To live in rural Saskatchewan these days means to do without something else.

            Perhaps this isn’t so different than the norm in rural Saskatchewan for years.

            This has become the sad reality in a place that’s faced declining population, and thus, justification for a consecutive government to take away services.

            But what’s always been commendable about rural people is their determination to face such cuts with an intriguing combination of finding a way to develop alternatives or finding ways to confront government to demand better.

            In these tough budgetary times when much is again being taken away from rural Saskatchewan folks, they clearly appear to be finding ways to make sure their displeasure is known.

            The latest issue of worry for rural Saskatchewan is actually a federal-based problem; changes that might affect the cost of landline telephone services in rural and remote areas.

            Last December, the Canadian Radio-Television and Telecommunications Commission (CRTC) decided in December to phase out subsidies to certain landlines, a move that may impact 100,000 people in this province.

            “It’s just another bit of money or cash flow off our bottom line, off our profit line. Every time we turn around we’re paying more,” Wynyard Mayor Erling Brakefield told Jennifer Ackerman of the Regina Leader-Post.

            Noting that he already pays $200 a month for landline telephone services, Brakefield is worried about rising costs without any options.

            So what are Brakefield and other rural Saskatchewan people doing? They’re fighting back, making submissions to the Canadian Radio Telecommunications/Telephone Commission (CRTC) to make their case known.

            Ackerman in her story wrote that Cutworth area farmers Adeline and Edward Palchinski, don’t have cell phones or the Internet, but are getting their daughter to make a CRTC submission for them.

            “It’s getting to the point that anything you want, it’s always higher in price,” Adeline Palchinski told the Leader-Post.

            For its perspective, the CRTC claims a change in subsidy rates automatically means a rate increase because it still regulates customers’ rates.

            What seems certain is the CRTC is running headlong into determined rural Saskatchewan people who know all about fighting to keep their way of life.

            We’ve seen it before and we’re seeing a lot of it now in the opposition to 2017-18 budget, not the least of which is its decision to shut down the 70-year-old Saskatchewan Transportation Company.

            By now we all know that STC hasn’t made money in 38 years and required massive subsidies.

            But that mean its shuttering wasn’t a big blow to rural people; older people and disabled who may not drive, First Nations people who don’t have vehicles and farmers, business people and others who required parts and other things that came through STC parcel delivery.
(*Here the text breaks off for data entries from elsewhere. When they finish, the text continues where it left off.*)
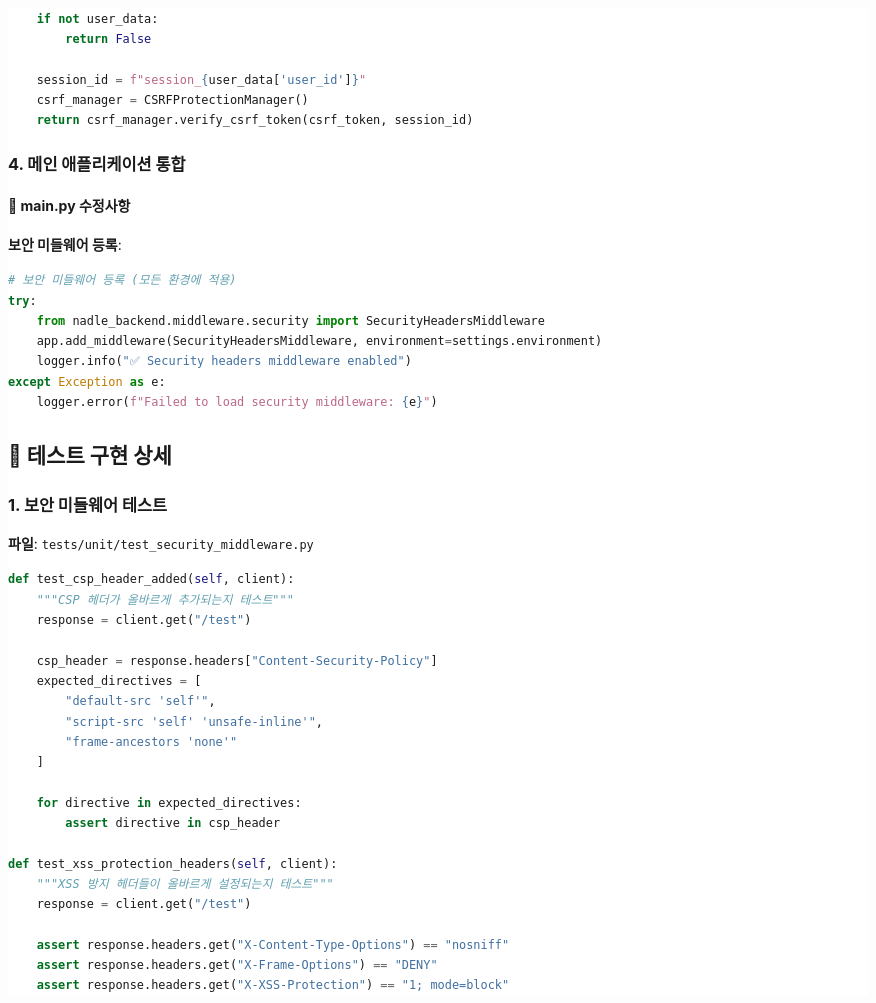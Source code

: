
 ```python
    if not user_data:
        return False
    
    session_id = f"session_{user_data['user_id']}"
    csrf_manager = CSRFProtectionManager()
    return csrf_manager.verify_csrf_token(csrf_token, session_id)
```

### 4. 메인 애플리케이션 통합

#### 🔧 main.py 수정사항

**보안 미들웨어 등록**:
```python
# 보안 미들웨어 등록 (모든 환경에 적용)
try:
    from nadle_backend.middleware.security import SecurityHeadersMiddleware
    app.add_middleware(SecurityHeadersMiddleware, environment=settings.environment)
    logger.info("✅ Security headers middleware enabled")
except Exception as e:
    logger.error(f"Failed to load security middleware: {e}")
```

## 🧪 테스트 구현 상세

### 1. 보안 미들웨어 테스트
**파일**: `tests/unit/test_security_middleware.py`

```python
def test_csp_header_added(self, client):
    """CSP 헤더가 올바르게 추가되는지 테스트"""
    response = client.get("/test")
    
    csp_header = response.headers["Content-Security-Policy"]
    expected_directives = [
        "default-src 'self'",
        "script-src 'self' 'unsafe-inline'",
        "frame-ancestors 'none'"
    ]
    
    for directive in expected_directives:
        assert directive in csp_header

def test_xss_protection_headers(self, client):
    """XSS 방지 헤더들이 올바르게 설정되는지 테스트"""
    response = client.get("/test")
    
    assert response.headers.get("X-Content-Type-Options") == "nosniff"
    assert response.headers.get("X-Frame-Options") == "DENY"
    assert response.headers.get("X-XSS-Protection") == "1; mode=block"
```
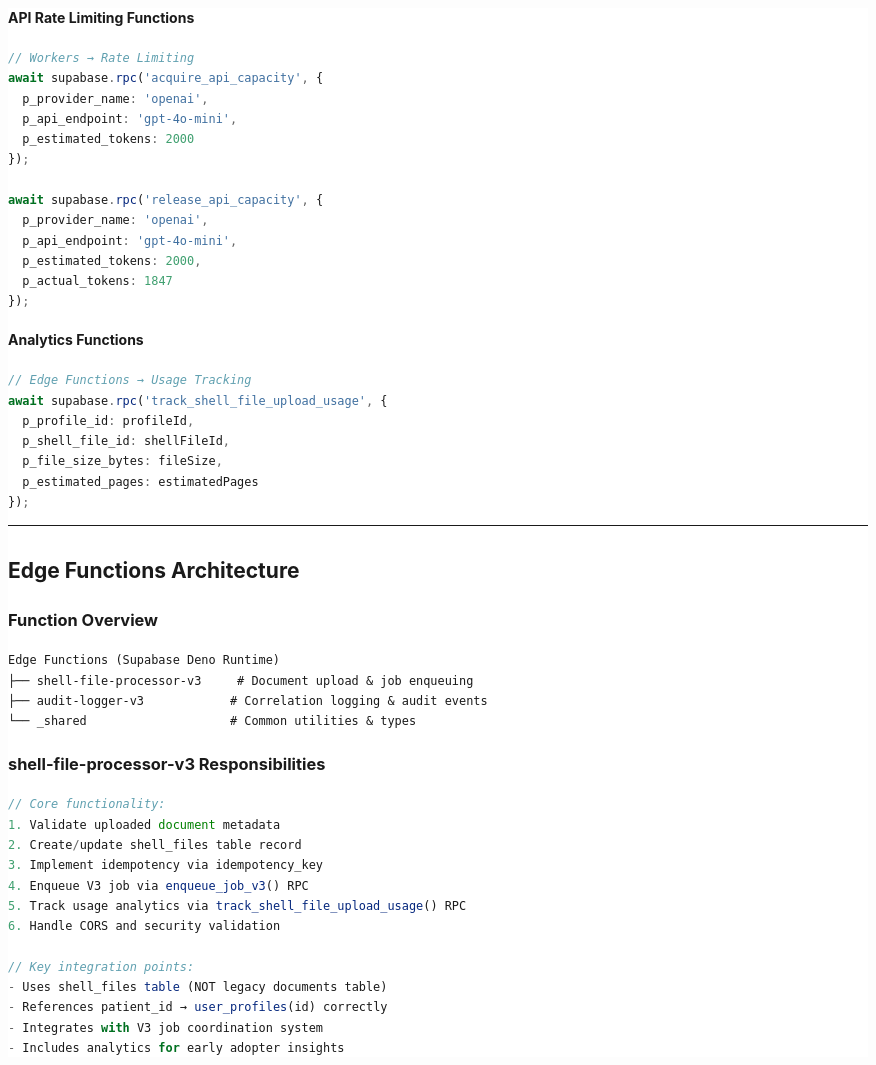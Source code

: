 #### **API Rate Limiting Functions**
```typescript
// Workers → Rate Limiting
await supabase.rpc('acquire_api_capacity', {
  p_provider_name: 'openai',
  p_api_endpoint: 'gpt-4o-mini',
  p_estimated_tokens: 2000
});

await supabase.rpc('release_api_capacity', {
  p_provider_name: 'openai',
  p_api_endpoint: 'gpt-4o-mini',
  p_estimated_tokens: 2000,
  p_actual_tokens: 1847
});
```

#### **Analytics Functions**
```typescript
// Edge Functions → Usage Tracking
await supabase.rpc('track_shell_file_upload_usage', {
  p_profile_id: profileId,
  p_shell_file_id: shellFileId,
  p_file_size_bytes: fileSize,
  p_estimated_pages: estimatedPages
});
```

---

## Edge Functions Architecture

### **Function Overview**
```
Edge Functions (Supabase Deno Runtime)
├── shell-file-processor-v3     # Document upload & job enqueuing
├── audit-logger-v3            # Correlation logging & audit events
└── _shared                    # Common utilities & types
```

### **shell-file-processor-v3 Responsibilities**
```typescript
// Core functionality:
1. Validate uploaded document metadata
2. Create/update shell_files table record
3. Implement idempotency via idempotency_key
4. Enqueue V3 job via enqueue_job_v3() RPC
5. Track usage analytics via track_shell_file_upload_usage() RPC
6. Handle CORS and security validation

// Key integration points:
- Uses shell_files table (NOT legacy documents table)
- References patient_id → user_profiles(id) correctly
- Integrates with V3 job coordination system
- Includes analytics for early adopter insights
```
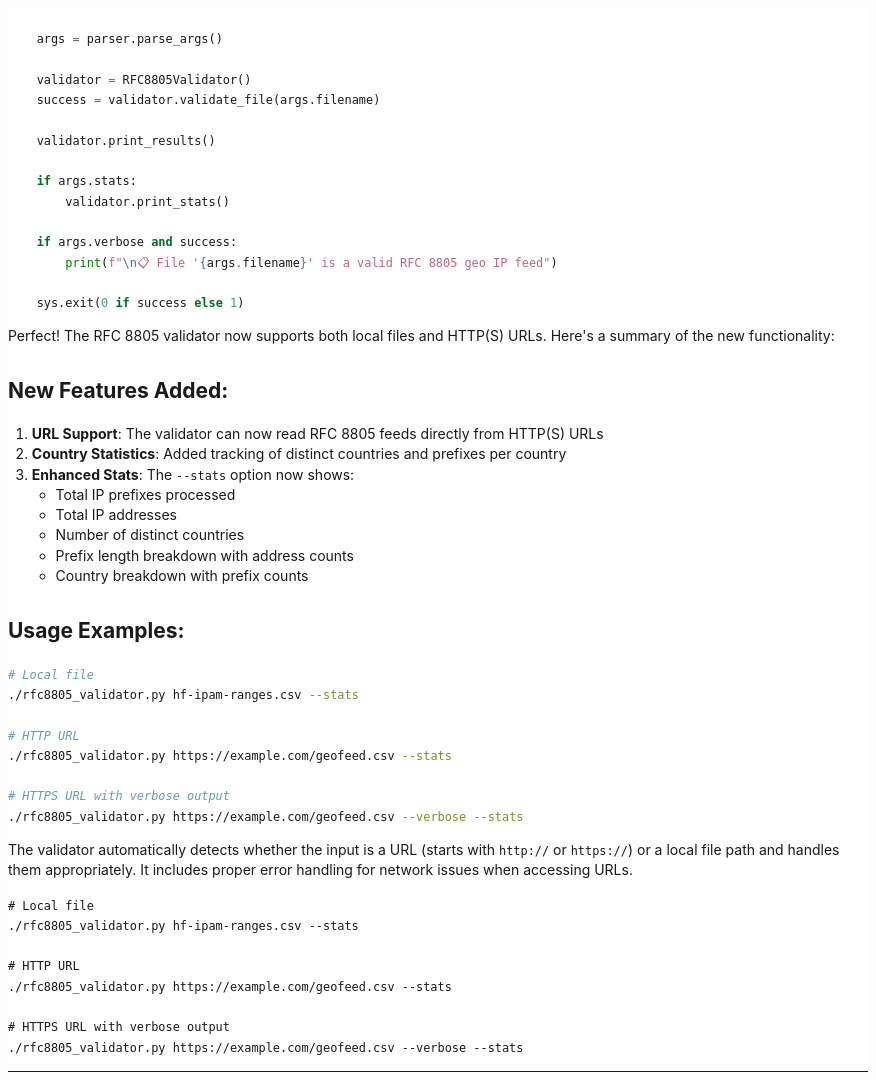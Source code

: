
 ```python
    
    args = parser.parse_args()
    
    validator = RFC8805Validator()
    success = validator.validate_file(args.filename)
    
    validator.print_results()
    
    if args.stats:
        validator.print_stats()
    
    if args.verbose and success:
        print(f"\n📋 File '{args.filename}' is a valid RFC 8805 geo IP feed")
    
    sys.exit(0 if success else 1)
```

Perfect! The RFC 8805 validator now supports both local files and HTTP(S) URLs. Here's a summary of the new functionality:

## New Features Added:

1. **URL Support**: The validator can now read RFC 8805 feeds directly from HTTP(S) URLs
2. **Country Statistics**: Added tracking of distinct countries and prefixes per country
3. **Enhanced Stats**: The `--stats` option now shows:
   - Total IP prefixes processed
   - Total IP addresses
   - Number of distinct countries
   - Prefix length breakdown with address counts
   - Country breakdown with prefix counts

## Usage Examples:

```bash
# Local file
./rfc8805_validator.py hf-ipam-ranges.csv --stats

# HTTP URL
./rfc8805_validator.py https://example.com/geofeed.csv --stats

# HTTPS URL with verbose output
./rfc8805_validator.py https://example.com/geofeed.csv --verbose --stats
```

The validator automatically detects whether the input is a URL (starts with `http://` or `https://`) or a local file path and handles them appropriately. It includes proper error handling for network issues when accessing URLs.

```shellscript
# Local file
./rfc8805_validator.py hf-ipam-ranges.csv --stats

# HTTP URL
./rfc8805_validator.py https://example.com/geofeed.csv --stats

# HTTPS URL with verbose output
./rfc8805_validator.py https://example.com/geofeed.csv --verbose --stats
```

---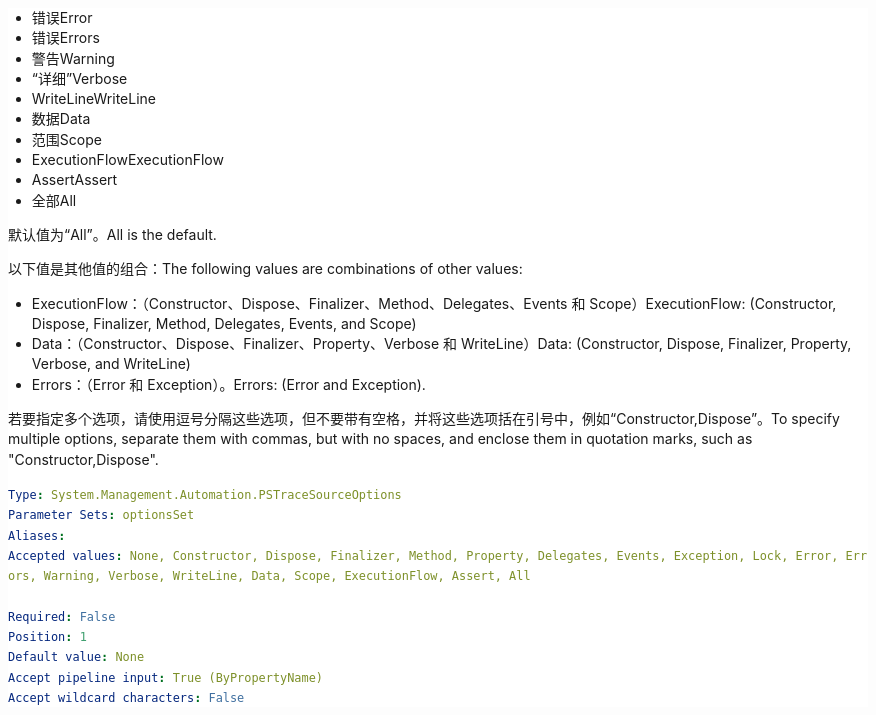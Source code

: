 - <span data-ttu-id="cc264-162">错误</span><span class="sxs-lookup"><span data-stu-id="cc264-162">Error</span></span>
- <span data-ttu-id="cc264-163">错误</span><span class="sxs-lookup"><span data-stu-id="cc264-163">Errors</span></span>
- <span data-ttu-id="cc264-164">警告</span><span class="sxs-lookup"><span data-stu-id="cc264-164">Warning</span></span>
- <span data-ttu-id="cc264-165">“详细”</span><span class="sxs-lookup"><span data-stu-id="cc264-165">Verbose</span></span>
- <span data-ttu-id="cc264-166">WriteLine</span><span class="sxs-lookup"><span data-stu-id="cc264-166">WriteLine</span></span>
- <span data-ttu-id="cc264-167">数据</span><span class="sxs-lookup"><span data-stu-id="cc264-167">Data</span></span>
- <span data-ttu-id="cc264-168">范围</span><span class="sxs-lookup"><span data-stu-id="cc264-168">Scope</span></span>
- <span data-ttu-id="cc264-169">ExecutionFlow</span><span class="sxs-lookup"><span data-stu-id="cc264-169">ExecutionFlow</span></span>
- <span data-ttu-id="cc264-170">Assert</span><span class="sxs-lookup"><span data-stu-id="cc264-170">Assert</span></span>
- <span data-ttu-id="cc264-171">全部</span><span class="sxs-lookup"><span data-stu-id="cc264-171">All</span></span>

<span data-ttu-id="cc264-172">默认值为“All”。</span><span class="sxs-lookup"><span data-stu-id="cc264-172">All is the default.</span></span>

<span data-ttu-id="cc264-173">以下值是其他值的组合：</span><span class="sxs-lookup"><span data-stu-id="cc264-173">The following values are combinations of other values:</span></span>

- <span data-ttu-id="cc264-174">ExecutionFlow：（Constructor、Dispose、Finalizer、Method、Delegates、Events 和 Scope）</span><span class="sxs-lookup"><span data-stu-id="cc264-174">ExecutionFlow: (Constructor, Dispose, Finalizer, Method, Delegates, Events, and Scope)</span></span>
- <span data-ttu-id="cc264-175">Data：（Constructor、Dispose、Finalizer、Property、Verbose 和 WriteLine）</span><span class="sxs-lookup"><span data-stu-id="cc264-175">Data: (Constructor, Dispose, Finalizer, Property, Verbose, and WriteLine)</span></span>
- <span data-ttu-id="cc264-176">Errors：（Error 和 Exception）。</span><span class="sxs-lookup"><span data-stu-id="cc264-176">Errors: (Error and Exception).</span></span>

<span data-ttu-id="cc264-177">若要指定多个选项，请使用逗号分隔这些选项，但不要带有空格，并将这些选项括在引号中，例如“Constructor,Dispose”。</span><span class="sxs-lookup"><span data-stu-id="cc264-177">To specify multiple options, separate them with commas, but with no spaces, and enclose them in quotation marks, such as "Constructor,Dispose".</span></span>

```yaml
Type: System.Management.Automation.PSTraceSourceOptions
Parameter Sets: optionsSet
Aliases:
Accepted values: None, Constructor, Dispose, Finalizer, Method, Property, Delegates, Events, Exception, Lock, Error, Errors, Warning, Verbose, WriteLine, Data, Scope, ExecutionFlow, Assert, All

Required: False
Position: 1
Default value: None
Accept pipeline input: True (ByPropertyName)
Accept wildcard characters: False
```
            Admittedly, we’re not seeing a letter-writing campaign from rural Saskatchewan regarding STC.

            Some might even observe the anti-STC-closure protests seemed to be generated in the cities; the sit-in protests on the last buses, the challenges before the province’s Highways Traffic Board and the pot-banging protests in front of the Premier Brad Wall’s latest fundraising rally.

            But make no mistake that rural people have found a very effective way to make their feelings known. A recent Mainstreet/Postmedia poll shows Wall’s Sask. Party tied at 46 per cent with the NDP among voters outside Regina and Saskatoon.

            Admittedly, this represented voters in Moose Jaw, Prince Albert and the north, where the NDP has more traditional support.

            But given that three out of four rural voters, proper, voted for Wall’s candidates, one might think there is a message in all this.

            Years of fighting to keep what is theirs has made rural folks very good at finding ways to get their message across.